(Data records)
--------------------------------------------------

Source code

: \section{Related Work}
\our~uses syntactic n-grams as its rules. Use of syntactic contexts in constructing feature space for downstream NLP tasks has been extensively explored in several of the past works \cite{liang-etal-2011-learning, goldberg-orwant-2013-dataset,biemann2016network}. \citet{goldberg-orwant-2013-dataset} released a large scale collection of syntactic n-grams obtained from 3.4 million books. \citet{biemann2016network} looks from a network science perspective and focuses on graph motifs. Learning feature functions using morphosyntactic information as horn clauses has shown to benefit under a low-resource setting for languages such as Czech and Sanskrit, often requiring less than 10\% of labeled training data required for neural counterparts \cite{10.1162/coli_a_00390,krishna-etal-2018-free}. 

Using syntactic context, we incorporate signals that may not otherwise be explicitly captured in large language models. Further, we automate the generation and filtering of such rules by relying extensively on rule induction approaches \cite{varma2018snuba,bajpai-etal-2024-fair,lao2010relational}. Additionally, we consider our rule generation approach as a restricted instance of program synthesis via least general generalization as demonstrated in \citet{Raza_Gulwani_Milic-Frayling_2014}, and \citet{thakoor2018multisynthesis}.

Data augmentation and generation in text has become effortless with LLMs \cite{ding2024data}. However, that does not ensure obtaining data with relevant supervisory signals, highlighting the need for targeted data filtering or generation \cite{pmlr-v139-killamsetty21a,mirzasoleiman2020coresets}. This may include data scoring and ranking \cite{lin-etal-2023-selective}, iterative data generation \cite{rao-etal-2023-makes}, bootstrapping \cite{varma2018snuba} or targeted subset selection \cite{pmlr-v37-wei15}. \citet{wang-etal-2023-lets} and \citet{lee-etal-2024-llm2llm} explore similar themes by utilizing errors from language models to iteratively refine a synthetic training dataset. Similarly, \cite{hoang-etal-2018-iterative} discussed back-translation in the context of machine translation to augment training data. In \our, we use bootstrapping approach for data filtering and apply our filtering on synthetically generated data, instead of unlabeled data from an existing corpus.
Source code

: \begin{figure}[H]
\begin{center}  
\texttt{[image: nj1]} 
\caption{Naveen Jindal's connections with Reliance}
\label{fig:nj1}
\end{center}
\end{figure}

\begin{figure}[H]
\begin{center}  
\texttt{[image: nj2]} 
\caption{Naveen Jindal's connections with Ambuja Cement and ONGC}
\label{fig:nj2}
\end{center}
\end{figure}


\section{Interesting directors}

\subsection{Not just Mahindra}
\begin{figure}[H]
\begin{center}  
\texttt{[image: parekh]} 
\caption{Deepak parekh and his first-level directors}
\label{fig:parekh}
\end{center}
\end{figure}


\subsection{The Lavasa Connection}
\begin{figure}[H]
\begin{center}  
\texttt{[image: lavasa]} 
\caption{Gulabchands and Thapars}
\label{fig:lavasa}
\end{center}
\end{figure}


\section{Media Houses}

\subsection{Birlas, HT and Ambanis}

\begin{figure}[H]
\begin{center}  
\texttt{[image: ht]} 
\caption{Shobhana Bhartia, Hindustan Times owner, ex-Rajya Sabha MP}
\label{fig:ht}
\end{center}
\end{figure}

--------------------------------------------------

• **EXERCISE REQUIREMENTS**
Search the records for the string "large" and return every line in which it occurs.

• **TASK SOLUTION**
\our~uses syntactic n-grams as its rules. Use of syntactic contexts in constructing feature space for downstream NLP tasks has been extensively explored in several of the past works \cite{liang-etal-2011-learning, goldberg-orwant-2013-dataset,biemann2016network}. \citet{goldberg-orwant-2013-dataset} released a large scale collection of syntactic n-grams obtained from 3.4 million books. \citet{biemann2016network} looks from a network science perspective and focuses on graph motifs. Learning feature functions using morphosyntactic information as horn clauses has shown to benefit under a low-resource setting for languages such as Czech and Sanskrit, often requiring less than 10\% of labeled training data required for neural counterparts \cite{10.1162/coli_a_00390,krishna-etal-2018-free}. 
Using syntactic context, we incorporate signals that may not otherwise be explicitly captured in large language models. Further, we automate the generation and filtering of such rules by relying extensively on rule induction approaches \cite{varma2018snuba,bajpai-etal-2024-fair,lao2010relational}. Additionally, we consider our rule generation approach as a restricted instance of program synthesis via least general generalization as demonstrated in \citet{Raza_Gulwani_Milic-Frayling_2014}, and \citet{thakoor2018multisynthesis}.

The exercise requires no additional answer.